Profiling | Advanced .NET Programming

Although using a profiler can be just as important as using performance counters in order to identify ways that you can improve performance of an application, I'm not going to spend nearly as much time discussing profiling. This is partly because of the lack of Microsoft-supplied profilers - at the time of writing there are none for managed code, other than a couple of samples in the Framework SDK - and partly because there are relatively few new underlying principles to understand concerning the use of profilers. However, I will use one third-party profiler, the Compuware DevPartner profiler, to demonstrate the general principles of profiling, and will briefly discuss the profiling API. I'll also examine the allocation profiler, a profiler supplied by Microsoft that focuses particularly on memory usage.

Choosing a Profiler

Since this is a technology book rather than a sales book, it's not really the purpose of the book to start recommending particular non-Microsoft products, nor indeed any particular products! In general, if you believe that your software will benefit from a detailed analysis of the time spent in various methods, you will be better off searching the Web for suitable profiling products. Companies that I am aware of which do currently offer profilers for managed code include Compuware, AutomatedQA, and Rational. However, there will certainly be others - you will need to evaluate which is the most suitable product based on your needs and budget. In some cases, companies sell the full profiler, but offer a more basic version free of charge.

It is worth mentioning that if you don't wish to purchase a commercial profiler, there are a couple of alternative techniques:

Use the MS sample profilers. The Framework SDK contains a couple of sample profilers, one designed for general profiling, the other specifically designed to look for methods that consume too much time. The source code for these profilers is available in the Tool Developers Guide/Samples subfolder in the .NET Framework SDK. These profilers are both quite basic ones, and you will need to compile them, but they do have the advantage that you have the source code available for them.
Add your own profiling code. Due to the complexity of the profiling API, using the profiling API is not normally a realistic solution. However, there is an alternative technique that will allow you to obtain quite good quality information about the execution times of sections of your code: just take the difference between the times before and after the relevant code is completed. With a little bit of work, you can achieve some quite sophisticated and reasonably automated generation of profiling information based on this technique. If you do use this technique, however, you should be aware of inaccuracies due to any time during which threads are sleeping.
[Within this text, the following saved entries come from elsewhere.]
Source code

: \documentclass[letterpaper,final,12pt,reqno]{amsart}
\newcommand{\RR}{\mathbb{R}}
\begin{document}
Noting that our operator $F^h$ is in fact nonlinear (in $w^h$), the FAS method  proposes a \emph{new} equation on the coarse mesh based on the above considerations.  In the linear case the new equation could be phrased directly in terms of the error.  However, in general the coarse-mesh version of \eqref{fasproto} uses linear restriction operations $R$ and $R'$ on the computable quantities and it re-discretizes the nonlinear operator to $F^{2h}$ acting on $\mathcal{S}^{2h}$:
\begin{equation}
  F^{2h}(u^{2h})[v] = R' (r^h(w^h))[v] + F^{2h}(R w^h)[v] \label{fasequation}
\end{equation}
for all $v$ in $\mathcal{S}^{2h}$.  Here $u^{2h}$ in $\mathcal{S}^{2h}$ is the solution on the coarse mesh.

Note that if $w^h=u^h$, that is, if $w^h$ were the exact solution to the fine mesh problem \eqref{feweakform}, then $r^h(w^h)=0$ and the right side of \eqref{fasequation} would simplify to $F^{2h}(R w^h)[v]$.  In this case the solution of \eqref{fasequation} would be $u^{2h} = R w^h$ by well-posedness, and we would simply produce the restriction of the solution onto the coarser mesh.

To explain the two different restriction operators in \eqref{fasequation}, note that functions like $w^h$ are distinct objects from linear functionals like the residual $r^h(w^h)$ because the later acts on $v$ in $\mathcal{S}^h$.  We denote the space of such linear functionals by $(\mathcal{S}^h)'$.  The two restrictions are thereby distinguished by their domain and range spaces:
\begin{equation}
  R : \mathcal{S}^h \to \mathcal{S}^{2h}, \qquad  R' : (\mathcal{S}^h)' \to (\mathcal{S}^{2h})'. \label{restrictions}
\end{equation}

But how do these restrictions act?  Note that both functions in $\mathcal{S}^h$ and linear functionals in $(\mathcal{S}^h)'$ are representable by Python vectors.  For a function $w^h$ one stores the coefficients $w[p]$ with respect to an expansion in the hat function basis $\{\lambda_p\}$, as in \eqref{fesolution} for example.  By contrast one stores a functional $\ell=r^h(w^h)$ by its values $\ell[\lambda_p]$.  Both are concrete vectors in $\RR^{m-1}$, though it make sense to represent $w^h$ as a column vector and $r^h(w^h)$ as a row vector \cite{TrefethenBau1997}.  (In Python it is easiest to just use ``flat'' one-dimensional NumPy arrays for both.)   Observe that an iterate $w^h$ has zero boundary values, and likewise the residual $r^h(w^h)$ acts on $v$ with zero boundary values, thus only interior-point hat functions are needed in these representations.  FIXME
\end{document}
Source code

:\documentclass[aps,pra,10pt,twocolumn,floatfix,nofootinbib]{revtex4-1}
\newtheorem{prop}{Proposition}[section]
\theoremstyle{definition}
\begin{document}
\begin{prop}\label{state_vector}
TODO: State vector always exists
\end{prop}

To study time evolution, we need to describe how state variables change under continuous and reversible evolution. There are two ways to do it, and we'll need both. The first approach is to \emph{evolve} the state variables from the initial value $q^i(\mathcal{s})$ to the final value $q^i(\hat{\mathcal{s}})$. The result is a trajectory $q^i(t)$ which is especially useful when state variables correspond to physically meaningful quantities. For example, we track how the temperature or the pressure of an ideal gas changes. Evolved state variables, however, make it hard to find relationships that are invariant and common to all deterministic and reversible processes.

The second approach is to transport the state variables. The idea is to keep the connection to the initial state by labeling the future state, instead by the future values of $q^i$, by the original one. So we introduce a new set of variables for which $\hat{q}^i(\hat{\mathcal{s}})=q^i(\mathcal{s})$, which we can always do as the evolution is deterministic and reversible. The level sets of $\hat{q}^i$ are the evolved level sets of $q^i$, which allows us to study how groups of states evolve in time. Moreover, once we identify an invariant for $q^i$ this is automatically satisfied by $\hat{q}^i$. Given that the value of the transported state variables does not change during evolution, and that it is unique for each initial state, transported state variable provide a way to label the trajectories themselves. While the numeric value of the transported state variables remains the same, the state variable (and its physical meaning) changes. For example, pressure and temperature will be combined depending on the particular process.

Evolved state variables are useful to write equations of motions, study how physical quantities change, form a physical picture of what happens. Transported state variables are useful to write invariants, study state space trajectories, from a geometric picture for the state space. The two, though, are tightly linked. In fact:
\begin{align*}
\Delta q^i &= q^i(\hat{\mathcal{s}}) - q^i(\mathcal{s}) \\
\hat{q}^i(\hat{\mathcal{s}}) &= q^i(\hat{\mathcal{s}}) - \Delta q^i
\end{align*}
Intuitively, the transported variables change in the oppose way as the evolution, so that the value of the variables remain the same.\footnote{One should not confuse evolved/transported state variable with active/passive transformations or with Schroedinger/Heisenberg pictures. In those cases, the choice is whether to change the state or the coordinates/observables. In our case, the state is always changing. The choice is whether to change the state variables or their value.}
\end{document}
You will be measuring wall-clock time, not CPU time. We'll examine how to implement your own code to time other code next.

Writing Your Own Profiling Timer Code

The basic principle of writing a profiling timer is relatively simple: you check what the time is before some operation is carried out, perform the operation, then check the time again and take the difference. That tells you how long the operation took. In this section I'll show you how to write such an application. The disadvantage of this approach compared to using a commercial profiler is that you have to explicitly add calls to your timer code at the points in your profiled code where you want to measure times, whereas a commercial profiler will normally retrieve this information for all methods automatically. On the other hand, you get complete freedom to choose exactly which code you wish to profile. For example, it doesn't have to be a complete method. We'll use the sample we develop here to measure how long it takes to execute a particular for loop.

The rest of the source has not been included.